F Jacob [2] a raison de noter à propos des sciences qu'outre leurs autres mérites, celui - à mes yeux essentiel - était d'avoir mis en évidence que nulle ne saurait jamais déboucher sur des connaissances absolues et définitives mais ne pouvoir offrir que des savoirs approchés, provisoires et limités. De là à penser que l'esprit scientifique fût le meilleur antidote à l'intolérance il n'y a qu'un pas, qu'à sa façon aura franchi également Voltaire qui assigna le même rôle à la philosophie tout en reconnaissant qu'une fois la fièvre montée, nul rempart ne semblait plus pouvoir tenir. D'où les Lumières en leur essence ; d'où cette insistance sur la formation, l'éducation. Il n'est qu'à lire un récent article du Monde signalant que la sensibilité aux idées du FN était d'autant plus vive que le niveau de formation était plus faible pour réaliser en qui nous continuons à valider l'équation ignorance=fanatisme. Qui explique en même temps combien se rallume la guerre contre les réformes du collège, contre d'ailleurs toute réflexion pédagogique - le pédagogisme étant perçu comme la cause majeure d'un affaissement du niveau des élèves et partout la cause de toutes les dérives et P Meirieu son grand Satan.

F Jacob a surtout raison d'insister sur la contrariété que ceci suppose à l'égard de notre souhait d'unité et de cohérence.
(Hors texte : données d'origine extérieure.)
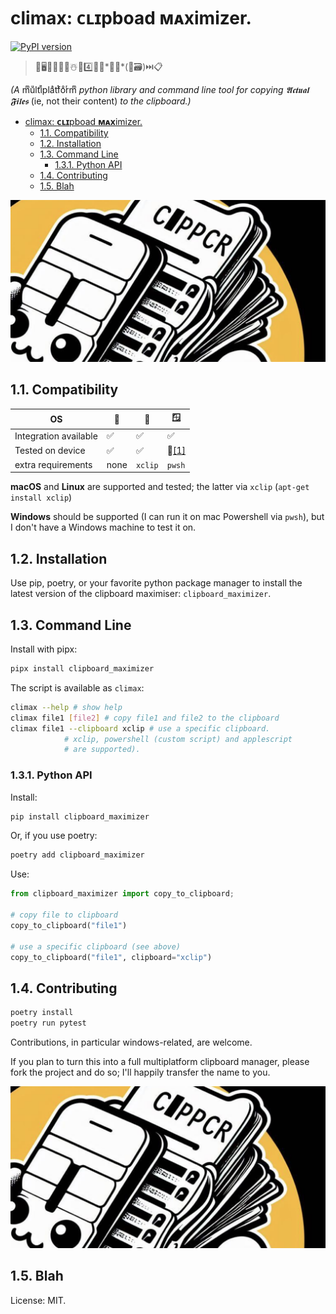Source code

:# climax: **ᴄʟɪ**pboad **ᴍᴀx**imizer.

[![PyPI version](https://badge.fury.io/py/clipboard-maximizer.svg)](https://badge.fury.io/py/clipboard-maximizer)

> 🐙🖥️🐍➕👮🏻☃️🔧4️⃣👯‍♀️*🫢📁*(🚫🗃️)⏭️📋

*(A* mͫuͧltͭiͥplaͣtͭfoͦrͬmͫ *python library and command line tool for copying 𝕬𝖈𝖙𝖚𝖆𝖑 𝕱𝖎𝖑𝖊𝖘* (ie, not their content) *to the clipboard.)*

- [climax: **ᴄʟɪ**pboad **ᴍᴀx**imizer.](#climax-ᴄʟɪpboad-ᴍᴀximizer)
  - [1.1. Compatibility](#11-compatibility)
  - [1.2. Installation](#12-installation)
  - [1.3. Command Line](#13-command-line)
    - [1.3.1. Python API](#131-python-api)
  - [1.4. Contributing](#14-contributing)
  - [1.5. Blah](#15-blah)

![CLIPboard MAXimizer logo, courtesy of bing](logo.png)

## 1.1. Compatibility

| OS | 🍎 | 🐧 | 🪟 |
|--|--|--|--|
| Integration available | ✅ | ✅ | ✅ |
| Tested on device | ✅ | ✅ | 🙊[[1]](#14-contributing) |
|extra requirements| none |`xclip`|`pwsh`|

**macOS** and **Linux** are supported and tested; the latter via `xclip` (`apt-get install xclip`)

**Windows** should be supported (I can run it on mac Powershell via `pwsh`), but I don't have a Windows machine to test it on.

## 1.2. Installation

Use pip, poetry, or your favorite python package manager to install the latest version of the clipboard maximiser: `clipboard_maximizer`.

## 1.3. Command Line

Install with pipx:

```bash
pipx install clipboard_maximizer
```

The script is available as `climax`:

```bash
climax --help # show help
climax file1 [file2] # copy file1 and file2 to the clipboard
climax file1 --clipboard xclip # use a specific clipboard.
            # xclip, powershell (custom script) and applescript 
            # are supported).
```

### 1.3.1. Python API

Install:

```bash
pip install clipboard_maximizer
```

Or, if you use poetry:

```bash
poetry add clipboard_maximizer
```

Use:

```python
from clipboard_maximizer import copy_to_clipboard;

# copy file to clipboard
copy_to_clipboard("file1") 

# use a specific clipboard (see above)
copy_to_clipboard("file1", clipboard="xclip")
```

## 1.4. Contributing

```bash
poetry install
poetry run pytest
```

Contributions, in particular windows-related, are welcome.

If you plan to turn this into a full multiplatform clipboard manager, please fork the project and do so; I'll happily transfer the name to you.

![CLIPboard MAXimizer logo, courtesy of bing](logo.png)

## 1.5. Blah

License: MIT.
On a sans doute tort de sous-estimer l'inévitable désillusion que suscitent une science qui se décline désormais en sciences, nos savants qui ne sont plus que des chercheurs et nos connaissances qui ont cessé depuis plus d'un siècle de se prétendre universelles. Il suffit de lire Comte, Ferry ou Clemenceau, parfois même Jaurès, pour comprendre combien le positivisme scientiste aura nourri l'idéologie du progrès de la fin du XIXe ; combien sa crise avait déjà suscité le malaise fin de siècle de l'orée du XXe et passablement enrichi les dérives droitières des Barrès et autre Maurras ; combien l'histoire, semblant se répéter, offre aux déclinistes de tout poil de quoi contaminer de leurs craintes haineuses un corps social déjà assez fragile. On a tort de sous-estimer la fragilité insigne qui est la nôtre : des périls environnementaux, aux crises économiques qui ne nous semblent pouvoir offrir qu'une flexibilité qui n'est jamais que le cache-sexe technocrate de la précarité et de la misère, des menaces terroristes à notre incapacité à nous donner un projet roboratif et rassembleur, de nos déceptions répétées à nos régressions démocratiques, que de prétexte à une nostalgie dévastatrice, à un retour au dogme dont ne l'oublions jamais, la déclinaison actuelle de notre projet politique en terme d'identité, n'est jamais que l'un des symptômes pathologiques.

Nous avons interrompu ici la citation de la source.